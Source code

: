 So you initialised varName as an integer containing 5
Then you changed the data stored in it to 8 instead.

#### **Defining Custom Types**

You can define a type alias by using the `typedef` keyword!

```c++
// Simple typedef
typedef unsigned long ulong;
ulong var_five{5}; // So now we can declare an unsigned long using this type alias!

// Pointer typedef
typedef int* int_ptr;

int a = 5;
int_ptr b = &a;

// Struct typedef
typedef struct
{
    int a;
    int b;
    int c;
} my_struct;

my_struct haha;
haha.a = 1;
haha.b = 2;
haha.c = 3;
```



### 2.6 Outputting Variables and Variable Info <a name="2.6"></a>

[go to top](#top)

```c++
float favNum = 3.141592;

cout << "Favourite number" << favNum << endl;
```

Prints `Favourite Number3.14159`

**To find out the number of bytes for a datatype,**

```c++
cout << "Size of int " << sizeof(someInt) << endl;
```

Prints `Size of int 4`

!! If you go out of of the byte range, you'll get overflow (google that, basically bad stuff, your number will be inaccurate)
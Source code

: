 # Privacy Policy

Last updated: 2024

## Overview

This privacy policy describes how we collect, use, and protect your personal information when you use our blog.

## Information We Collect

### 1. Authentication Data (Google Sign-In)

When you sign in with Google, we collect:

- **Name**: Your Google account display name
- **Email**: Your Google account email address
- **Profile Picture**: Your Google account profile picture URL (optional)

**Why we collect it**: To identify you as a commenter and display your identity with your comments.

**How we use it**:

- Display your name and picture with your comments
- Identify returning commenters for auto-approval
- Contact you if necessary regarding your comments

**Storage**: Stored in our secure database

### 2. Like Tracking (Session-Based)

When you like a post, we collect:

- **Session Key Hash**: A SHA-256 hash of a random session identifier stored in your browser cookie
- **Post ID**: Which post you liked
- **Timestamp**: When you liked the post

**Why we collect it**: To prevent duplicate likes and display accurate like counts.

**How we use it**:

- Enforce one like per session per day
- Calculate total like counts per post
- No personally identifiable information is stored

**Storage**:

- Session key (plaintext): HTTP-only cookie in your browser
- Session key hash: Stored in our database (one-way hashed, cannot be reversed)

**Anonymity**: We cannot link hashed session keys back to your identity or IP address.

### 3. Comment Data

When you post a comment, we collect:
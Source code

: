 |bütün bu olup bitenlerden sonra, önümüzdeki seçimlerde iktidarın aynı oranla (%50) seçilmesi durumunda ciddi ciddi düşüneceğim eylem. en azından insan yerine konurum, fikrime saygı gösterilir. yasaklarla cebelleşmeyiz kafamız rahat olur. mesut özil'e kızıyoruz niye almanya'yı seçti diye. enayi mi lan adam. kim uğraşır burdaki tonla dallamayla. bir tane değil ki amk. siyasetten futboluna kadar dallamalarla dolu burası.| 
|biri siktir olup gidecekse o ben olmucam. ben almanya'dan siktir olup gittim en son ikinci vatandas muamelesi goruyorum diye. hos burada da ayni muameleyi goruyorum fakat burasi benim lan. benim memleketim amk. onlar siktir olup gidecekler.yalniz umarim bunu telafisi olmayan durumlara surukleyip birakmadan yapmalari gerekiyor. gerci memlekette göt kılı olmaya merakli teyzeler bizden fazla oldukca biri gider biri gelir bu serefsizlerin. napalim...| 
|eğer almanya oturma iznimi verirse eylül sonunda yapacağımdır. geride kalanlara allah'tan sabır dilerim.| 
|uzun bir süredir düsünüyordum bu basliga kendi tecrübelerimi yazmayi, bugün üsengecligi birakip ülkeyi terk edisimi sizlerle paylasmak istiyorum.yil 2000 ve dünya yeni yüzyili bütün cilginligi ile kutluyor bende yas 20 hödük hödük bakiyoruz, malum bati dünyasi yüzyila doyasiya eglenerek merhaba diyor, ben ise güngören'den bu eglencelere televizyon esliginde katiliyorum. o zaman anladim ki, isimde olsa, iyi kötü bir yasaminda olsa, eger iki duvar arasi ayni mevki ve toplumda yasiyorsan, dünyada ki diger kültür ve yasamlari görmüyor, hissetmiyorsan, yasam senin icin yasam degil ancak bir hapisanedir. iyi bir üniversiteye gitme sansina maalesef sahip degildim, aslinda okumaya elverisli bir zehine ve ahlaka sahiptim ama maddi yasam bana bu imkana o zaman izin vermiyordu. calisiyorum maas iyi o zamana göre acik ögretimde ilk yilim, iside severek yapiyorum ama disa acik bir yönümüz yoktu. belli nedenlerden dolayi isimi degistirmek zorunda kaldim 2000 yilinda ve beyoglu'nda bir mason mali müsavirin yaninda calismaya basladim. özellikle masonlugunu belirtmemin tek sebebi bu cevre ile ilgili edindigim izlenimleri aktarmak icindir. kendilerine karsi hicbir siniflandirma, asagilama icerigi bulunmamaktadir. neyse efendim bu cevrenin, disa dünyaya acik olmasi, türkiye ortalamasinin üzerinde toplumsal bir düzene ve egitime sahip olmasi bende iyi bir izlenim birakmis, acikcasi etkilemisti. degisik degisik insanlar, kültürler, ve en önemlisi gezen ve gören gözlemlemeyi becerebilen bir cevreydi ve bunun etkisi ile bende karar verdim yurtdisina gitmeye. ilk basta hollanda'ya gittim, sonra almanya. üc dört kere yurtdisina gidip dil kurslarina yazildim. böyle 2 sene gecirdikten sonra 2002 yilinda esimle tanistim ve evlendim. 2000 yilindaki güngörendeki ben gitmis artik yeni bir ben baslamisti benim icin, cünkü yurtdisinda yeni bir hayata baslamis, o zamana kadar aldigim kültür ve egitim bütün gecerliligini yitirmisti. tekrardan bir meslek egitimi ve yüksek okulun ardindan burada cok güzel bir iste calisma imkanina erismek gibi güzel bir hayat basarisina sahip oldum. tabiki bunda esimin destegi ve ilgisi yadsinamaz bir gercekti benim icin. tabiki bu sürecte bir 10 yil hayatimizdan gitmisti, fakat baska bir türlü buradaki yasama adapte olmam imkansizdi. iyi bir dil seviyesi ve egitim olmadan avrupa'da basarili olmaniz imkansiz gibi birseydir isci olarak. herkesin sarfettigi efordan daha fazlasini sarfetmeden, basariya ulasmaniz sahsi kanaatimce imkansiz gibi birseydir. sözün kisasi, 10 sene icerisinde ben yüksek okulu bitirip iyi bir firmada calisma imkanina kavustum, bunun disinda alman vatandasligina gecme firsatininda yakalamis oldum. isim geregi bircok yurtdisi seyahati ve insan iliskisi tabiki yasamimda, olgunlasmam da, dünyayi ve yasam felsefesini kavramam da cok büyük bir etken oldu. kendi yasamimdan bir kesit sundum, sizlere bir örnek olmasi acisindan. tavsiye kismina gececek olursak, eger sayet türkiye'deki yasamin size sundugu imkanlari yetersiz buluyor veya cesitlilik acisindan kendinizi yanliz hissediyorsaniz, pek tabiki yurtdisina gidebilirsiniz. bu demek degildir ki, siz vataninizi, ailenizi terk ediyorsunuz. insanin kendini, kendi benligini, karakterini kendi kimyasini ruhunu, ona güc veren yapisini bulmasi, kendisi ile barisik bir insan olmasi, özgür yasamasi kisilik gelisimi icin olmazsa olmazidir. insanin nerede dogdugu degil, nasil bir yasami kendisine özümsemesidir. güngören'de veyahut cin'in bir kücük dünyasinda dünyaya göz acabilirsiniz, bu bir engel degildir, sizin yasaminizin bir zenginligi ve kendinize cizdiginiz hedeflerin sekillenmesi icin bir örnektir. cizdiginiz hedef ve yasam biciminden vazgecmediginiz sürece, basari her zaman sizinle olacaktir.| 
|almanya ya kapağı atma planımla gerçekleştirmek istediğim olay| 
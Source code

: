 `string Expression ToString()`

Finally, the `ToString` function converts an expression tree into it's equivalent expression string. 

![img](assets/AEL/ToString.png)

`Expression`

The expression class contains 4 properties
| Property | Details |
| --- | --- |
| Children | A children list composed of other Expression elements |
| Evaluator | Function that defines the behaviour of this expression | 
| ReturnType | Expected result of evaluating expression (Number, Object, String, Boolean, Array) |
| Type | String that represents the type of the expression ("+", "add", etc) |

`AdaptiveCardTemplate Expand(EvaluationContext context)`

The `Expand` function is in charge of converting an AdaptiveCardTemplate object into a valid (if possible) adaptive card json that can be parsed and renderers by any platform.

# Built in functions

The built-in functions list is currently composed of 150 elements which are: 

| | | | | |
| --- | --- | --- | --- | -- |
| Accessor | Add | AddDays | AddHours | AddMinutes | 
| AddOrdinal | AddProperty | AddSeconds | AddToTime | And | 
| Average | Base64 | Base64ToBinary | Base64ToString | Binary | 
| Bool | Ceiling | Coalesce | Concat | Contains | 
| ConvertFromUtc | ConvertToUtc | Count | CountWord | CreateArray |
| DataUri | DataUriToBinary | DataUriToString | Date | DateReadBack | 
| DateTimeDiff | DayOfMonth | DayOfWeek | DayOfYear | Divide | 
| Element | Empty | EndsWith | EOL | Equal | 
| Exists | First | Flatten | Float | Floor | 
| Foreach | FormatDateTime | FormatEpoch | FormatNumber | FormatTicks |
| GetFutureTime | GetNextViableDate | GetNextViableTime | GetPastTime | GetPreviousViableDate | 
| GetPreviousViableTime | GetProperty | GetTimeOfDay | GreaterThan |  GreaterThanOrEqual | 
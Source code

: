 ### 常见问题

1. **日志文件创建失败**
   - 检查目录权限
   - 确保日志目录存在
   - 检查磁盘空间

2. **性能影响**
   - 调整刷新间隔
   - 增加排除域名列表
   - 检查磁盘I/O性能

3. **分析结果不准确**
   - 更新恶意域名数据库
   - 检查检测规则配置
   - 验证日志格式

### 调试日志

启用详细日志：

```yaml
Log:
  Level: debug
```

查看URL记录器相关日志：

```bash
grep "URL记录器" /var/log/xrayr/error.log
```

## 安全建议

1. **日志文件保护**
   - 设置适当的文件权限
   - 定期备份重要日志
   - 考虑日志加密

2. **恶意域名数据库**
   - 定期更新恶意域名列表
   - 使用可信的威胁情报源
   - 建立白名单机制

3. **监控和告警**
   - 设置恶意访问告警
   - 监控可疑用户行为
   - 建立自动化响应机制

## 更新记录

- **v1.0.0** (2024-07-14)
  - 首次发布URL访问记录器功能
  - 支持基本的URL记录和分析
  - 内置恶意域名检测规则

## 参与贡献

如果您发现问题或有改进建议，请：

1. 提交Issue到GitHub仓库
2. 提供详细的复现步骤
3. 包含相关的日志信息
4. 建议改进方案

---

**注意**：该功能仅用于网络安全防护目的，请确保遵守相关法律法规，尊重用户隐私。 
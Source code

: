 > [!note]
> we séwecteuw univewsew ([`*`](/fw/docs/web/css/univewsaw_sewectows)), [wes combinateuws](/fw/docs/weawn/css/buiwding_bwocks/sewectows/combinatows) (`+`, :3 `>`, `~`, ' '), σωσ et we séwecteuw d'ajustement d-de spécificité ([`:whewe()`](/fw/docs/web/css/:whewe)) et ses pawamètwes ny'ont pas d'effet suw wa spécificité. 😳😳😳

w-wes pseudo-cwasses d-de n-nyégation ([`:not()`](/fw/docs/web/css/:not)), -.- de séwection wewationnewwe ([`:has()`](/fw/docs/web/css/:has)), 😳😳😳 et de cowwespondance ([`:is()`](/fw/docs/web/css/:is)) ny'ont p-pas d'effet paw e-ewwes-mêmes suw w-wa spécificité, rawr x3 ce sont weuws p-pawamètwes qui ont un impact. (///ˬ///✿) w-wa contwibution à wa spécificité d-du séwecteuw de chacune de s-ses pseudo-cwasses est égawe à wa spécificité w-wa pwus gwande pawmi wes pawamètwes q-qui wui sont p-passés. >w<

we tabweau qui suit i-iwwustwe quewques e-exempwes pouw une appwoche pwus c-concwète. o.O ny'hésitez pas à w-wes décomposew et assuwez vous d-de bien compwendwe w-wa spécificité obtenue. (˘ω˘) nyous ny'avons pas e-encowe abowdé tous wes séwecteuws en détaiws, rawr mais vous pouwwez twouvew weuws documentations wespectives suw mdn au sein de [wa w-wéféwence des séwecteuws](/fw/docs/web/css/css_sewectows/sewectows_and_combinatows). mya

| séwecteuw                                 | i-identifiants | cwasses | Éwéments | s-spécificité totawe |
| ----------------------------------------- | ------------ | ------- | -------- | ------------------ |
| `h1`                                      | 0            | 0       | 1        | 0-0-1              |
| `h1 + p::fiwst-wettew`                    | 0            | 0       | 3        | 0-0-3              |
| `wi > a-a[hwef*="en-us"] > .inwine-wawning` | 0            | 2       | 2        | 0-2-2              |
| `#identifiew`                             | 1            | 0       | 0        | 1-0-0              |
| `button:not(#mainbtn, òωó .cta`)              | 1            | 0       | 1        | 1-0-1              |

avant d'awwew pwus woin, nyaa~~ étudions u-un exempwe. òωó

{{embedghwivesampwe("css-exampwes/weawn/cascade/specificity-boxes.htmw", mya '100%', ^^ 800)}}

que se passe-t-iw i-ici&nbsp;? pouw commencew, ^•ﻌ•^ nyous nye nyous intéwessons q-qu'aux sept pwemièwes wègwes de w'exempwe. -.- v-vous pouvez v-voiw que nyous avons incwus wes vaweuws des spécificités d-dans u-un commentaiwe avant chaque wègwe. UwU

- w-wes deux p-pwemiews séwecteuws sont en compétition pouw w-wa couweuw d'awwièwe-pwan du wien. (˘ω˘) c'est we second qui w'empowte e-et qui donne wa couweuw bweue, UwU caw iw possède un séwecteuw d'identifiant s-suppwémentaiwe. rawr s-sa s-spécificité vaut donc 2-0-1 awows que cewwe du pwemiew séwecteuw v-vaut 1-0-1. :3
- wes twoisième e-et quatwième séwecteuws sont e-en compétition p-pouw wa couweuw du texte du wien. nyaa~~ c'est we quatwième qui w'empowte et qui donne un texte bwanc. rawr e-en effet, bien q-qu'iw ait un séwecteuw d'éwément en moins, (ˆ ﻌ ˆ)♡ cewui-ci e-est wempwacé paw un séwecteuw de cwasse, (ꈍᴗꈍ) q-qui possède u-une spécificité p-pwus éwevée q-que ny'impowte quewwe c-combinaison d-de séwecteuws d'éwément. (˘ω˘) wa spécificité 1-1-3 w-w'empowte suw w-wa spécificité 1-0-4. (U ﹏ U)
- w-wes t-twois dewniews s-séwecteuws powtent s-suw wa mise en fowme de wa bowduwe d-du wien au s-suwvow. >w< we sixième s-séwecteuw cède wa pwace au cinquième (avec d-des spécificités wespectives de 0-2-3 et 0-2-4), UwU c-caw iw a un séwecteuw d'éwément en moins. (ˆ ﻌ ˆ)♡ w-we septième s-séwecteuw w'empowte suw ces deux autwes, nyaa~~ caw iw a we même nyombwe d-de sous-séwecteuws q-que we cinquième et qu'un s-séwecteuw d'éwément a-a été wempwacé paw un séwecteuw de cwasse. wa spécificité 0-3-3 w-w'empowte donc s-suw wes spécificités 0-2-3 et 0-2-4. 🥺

==================================================

#### What you need to do
Word for word, please print every line from the beginning of the records to the line bearing "- Contact you", counting both ends and stopping there.

#### Result of this task
Source code

: So you initialised varName as an integer containing 5
Then you changed the data stored in it to 8 instead.

#### **Defining Custom Types**

You can define a type alias by using the `typedef` keyword!

```c++
// Simple typedef
typedef unsigned long ulong;
ulong var_five{5}; // So now we can declare an unsigned long using this type alias!

// Pointer typedef
typedef int* int_ptr;

int a = 5;
int_ptr b = &a;

// Struct typedef
typedef struct
{
    int a;
    int b;
    int c;
} my_struct;

my_struct haha;
haha.a = 1;
haha.b = 2;
haha.c = 3;
```



### 2.6 Outputting Variables and Variable Info <a name="2.6"></a>

[go to top](#top)

```c++
float favNum = 3.141592;

cout << "Favourite number" << favNum << endl;
```

Prints `Favourite Number3.14159`

**To find out the number of bytes for a datatype,**

```c++
cout << "Size of int " << sizeof(someInt) << endl;
```

Prints `Size of int 4`

!! If you go out of of the byte range, you'll get overflow (google that, basically bad stuff, your number will be inaccurate)
Source code

: # Privacy Policy

Last updated: 2024

## Overview

This privacy policy describes how we collect, use, and protect your personal information when you use our blog.

## Information We Collect

### 1. Authentication Data (Google Sign-In)

When you sign in with Google, we collect:

- **Name**: Your Google account display name
- **Email**: Your Google account email address
- **Profile Picture**: Your Google account profile picture URL (optional)

**Why we collect it**: To identify you as a commenter and display your identity with your comments.

**How we use it**:

- Display your name and picture with your comments
- Identify returning commenters for auto-approval
- Contact you if necessary regarding your comments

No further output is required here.